■ AVAILABLE DATA
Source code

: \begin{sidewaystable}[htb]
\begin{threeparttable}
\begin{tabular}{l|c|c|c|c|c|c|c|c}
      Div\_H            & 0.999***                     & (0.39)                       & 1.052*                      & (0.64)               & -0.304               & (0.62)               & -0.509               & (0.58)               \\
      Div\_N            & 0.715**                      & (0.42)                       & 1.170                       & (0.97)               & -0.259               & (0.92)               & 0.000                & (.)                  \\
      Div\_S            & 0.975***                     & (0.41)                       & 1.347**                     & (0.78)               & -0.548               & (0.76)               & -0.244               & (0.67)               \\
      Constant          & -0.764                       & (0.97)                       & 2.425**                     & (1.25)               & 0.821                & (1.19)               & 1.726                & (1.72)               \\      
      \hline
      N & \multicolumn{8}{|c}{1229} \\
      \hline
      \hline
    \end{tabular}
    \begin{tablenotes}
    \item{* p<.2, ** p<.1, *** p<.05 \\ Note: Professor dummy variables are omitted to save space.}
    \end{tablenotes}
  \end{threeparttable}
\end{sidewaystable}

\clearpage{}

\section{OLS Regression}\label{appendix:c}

■ REQUIREMENT
Repeat the entries exactly, leaving nothing out.

■ SOLUTION FOR THIS EXERCISE
Source code

: \begin{sidewaystable}[htb]
\begin{threeparttable}
\begin{tabular}{l|c|c|c|c|c|c|c|c}
      Div\_H            & 0.999***                     & (0.39)                       & 1.052*                      & (0.64)               & -0.304               & (0.62)               & -0.509               & (0.58)               \\
      Div\_N            & 0.715**                      & (0.42)                       & 1.170                       & (0.97)               & -0.259               & (0.92)               & 0.000                & (.)                  \\
      Div\_S            & 0.975***                     & (0.41)                       & 1.347**                     & (0.78)               & -0.548               & (0.76)               & -0.244               & (0.67)               \\
      Constant          & -0.764                       & (0.97)                       & 2.425**                     & (1.25)               & 0.821                & (1.19)               & 1.726                & (1.72)               \\      
      \hline
      N & \multicolumn{8}{|c}{1229} \\
      \hline
      \hline
    \end{tabular}
    \begin{tablenotes}
    \item{* p<.2, ** p<.1, *** p<.05 \\ Note: Professor dummy variables are omitted to save space.}
    \end{tablenotes}
  \end{threeparttable}
\end{sidewaystable}

\clearpage{}

\section{OLS Regression}\label{appendix:c}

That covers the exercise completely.